═══ Dataset entries ═══

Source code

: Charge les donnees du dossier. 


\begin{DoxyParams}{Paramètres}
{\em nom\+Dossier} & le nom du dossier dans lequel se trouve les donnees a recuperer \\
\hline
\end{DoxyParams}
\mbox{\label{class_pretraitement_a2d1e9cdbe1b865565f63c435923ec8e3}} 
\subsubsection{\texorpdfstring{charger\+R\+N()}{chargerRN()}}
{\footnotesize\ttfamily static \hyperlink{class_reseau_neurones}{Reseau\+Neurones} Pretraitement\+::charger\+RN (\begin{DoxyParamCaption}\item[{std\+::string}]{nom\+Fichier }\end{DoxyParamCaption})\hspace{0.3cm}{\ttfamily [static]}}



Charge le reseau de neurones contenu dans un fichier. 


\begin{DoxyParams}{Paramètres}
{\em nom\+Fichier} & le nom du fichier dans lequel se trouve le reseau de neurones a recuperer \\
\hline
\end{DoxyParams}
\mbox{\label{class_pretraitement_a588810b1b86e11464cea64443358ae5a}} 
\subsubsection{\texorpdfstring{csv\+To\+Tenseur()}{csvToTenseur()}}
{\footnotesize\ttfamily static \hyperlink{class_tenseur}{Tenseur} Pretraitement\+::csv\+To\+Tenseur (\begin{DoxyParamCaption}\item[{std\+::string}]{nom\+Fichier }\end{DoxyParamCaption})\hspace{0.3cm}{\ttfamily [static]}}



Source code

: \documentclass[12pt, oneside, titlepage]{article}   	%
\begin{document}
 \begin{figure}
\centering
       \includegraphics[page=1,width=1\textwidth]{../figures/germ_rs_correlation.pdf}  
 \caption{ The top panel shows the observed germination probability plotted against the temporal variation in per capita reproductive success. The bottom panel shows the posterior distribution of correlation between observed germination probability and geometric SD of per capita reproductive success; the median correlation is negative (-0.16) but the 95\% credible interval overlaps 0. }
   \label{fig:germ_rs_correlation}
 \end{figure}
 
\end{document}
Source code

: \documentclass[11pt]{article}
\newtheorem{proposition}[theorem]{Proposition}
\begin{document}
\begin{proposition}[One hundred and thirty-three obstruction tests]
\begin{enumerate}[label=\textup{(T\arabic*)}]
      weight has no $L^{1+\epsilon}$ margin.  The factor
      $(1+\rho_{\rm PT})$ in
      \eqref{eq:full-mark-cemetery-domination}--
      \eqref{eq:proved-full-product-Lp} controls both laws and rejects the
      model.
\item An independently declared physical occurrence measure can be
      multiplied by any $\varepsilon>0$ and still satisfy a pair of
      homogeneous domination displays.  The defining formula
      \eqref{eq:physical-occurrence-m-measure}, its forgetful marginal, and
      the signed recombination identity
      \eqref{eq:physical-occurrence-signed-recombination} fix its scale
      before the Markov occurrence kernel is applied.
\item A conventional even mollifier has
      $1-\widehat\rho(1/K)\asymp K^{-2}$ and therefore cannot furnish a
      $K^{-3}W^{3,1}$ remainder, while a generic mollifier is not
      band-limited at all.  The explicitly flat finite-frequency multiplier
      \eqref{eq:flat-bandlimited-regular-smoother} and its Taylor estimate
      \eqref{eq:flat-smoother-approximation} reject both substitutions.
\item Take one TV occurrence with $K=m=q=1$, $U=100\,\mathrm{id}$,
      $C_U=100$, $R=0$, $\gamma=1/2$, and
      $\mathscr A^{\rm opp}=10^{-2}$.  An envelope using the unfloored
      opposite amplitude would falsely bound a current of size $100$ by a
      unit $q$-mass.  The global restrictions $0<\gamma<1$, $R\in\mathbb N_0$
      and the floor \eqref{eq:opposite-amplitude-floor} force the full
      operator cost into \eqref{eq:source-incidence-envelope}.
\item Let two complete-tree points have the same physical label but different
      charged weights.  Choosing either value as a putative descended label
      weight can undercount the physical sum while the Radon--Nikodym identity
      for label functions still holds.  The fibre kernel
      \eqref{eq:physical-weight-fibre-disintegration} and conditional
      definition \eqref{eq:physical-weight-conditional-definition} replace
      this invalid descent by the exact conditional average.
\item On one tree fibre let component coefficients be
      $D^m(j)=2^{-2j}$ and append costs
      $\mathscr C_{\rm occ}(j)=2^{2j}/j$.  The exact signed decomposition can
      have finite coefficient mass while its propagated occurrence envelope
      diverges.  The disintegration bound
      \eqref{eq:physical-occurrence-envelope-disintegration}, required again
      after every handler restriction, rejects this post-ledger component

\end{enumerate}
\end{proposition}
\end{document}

═══

■ Exercise details: The response must consist solely of the lines from the first line of the entries through the line containing "multiplied by any", repeated exactly.

■ Output for this task:
Source code

: Charge les donnees du dossier. 


\begin{DoxyParams}{Paramètres}
{\em nom\+Dossier} & le nom du dossier dans lequel se trouve les donnees a recuperer \\
\hline
\end{DoxyParams}
\mbox{\label{class_pretraitement_a2d1e9cdbe1b865565f63c435923ec8e3}} 
\subsubsection{\texorpdfstring{charger\+R\+N()}{chargerRN()}}
{\footnotesize\ttfamily static \hyperlink{class_reseau_neurones}{Reseau\+Neurones} Pretraitement\+::charger\+RN (\begin{DoxyParamCaption}\item[{std\+::string}]{nom\+Fichier }\end{DoxyParamCaption})\hspace{0.3cm}{\ttfamily [static]}}



Charge le reseau de neurones contenu dans un fichier. 


\begin{DoxyParams}{Paramètres}
{\em nom\+Fichier} & le nom du fichier dans lequel se trouve le reseau de neurones a recuperer \\
\hline
\end{DoxyParams}
\mbox{\label{class_pretraitement_a588810b1b86e11464cea64443358ae5a}} 
\subsubsection{\texorpdfstring{csv\+To\+Tenseur()}{csvToTenseur()}}
{\footnotesize\ttfamily static \hyperlink{class_tenseur}{Tenseur} Pretraitement\+::csv\+To\+Tenseur (\begin{DoxyParamCaption}\item[{std\+::string}]{nom\+Fichier }\end{DoxyParamCaption})\hspace{0.3cm}{\ttfamily [static]}}



Source code

: \documentclass[12pt, oneside, titlepage]{article}   	%
\begin{document}
 \begin{figure}
\centering
       \includegraphics[page=1,width=1\textwidth]{../figures/germ_rs_correlation.pdf}  
 \caption{ The top panel shows the observed germination probability plotted against the temporal variation in per capita reproductive success. The bottom panel shows the posterior distribution of correlation between observed germination probability and geometric SD of per capita reproductive success; the median correlation is negative (-0.16) but the 95\% credible interval overlaps 0. }
   \label{fig:germ_rs_correlation}
 \end{figure}
 
\end{document}
Source code

: \documentclass[11pt]{article}
\newtheorem{proposition}[theorem]{Proposition}
\begin{document}
\begin{proposition}[One hundred and thirty-three obstruction tests]
\begin{enumerate}[label=\textup{(T\arabic*)}]
      weight has no $L^{1+\epsilon}$ margin.  The factor
      $(1+\rho_{\rm PT})$ in
      \eqref{eq:full-mark-cemetery-domination}--
      \eqref{eq:proved-full-product-Lp} controls both laws and rejects the
      model.
\item An independently declared physical occurrence measure can be
      multiplied by any $\varepsilon>0$ and still satisfy a pair of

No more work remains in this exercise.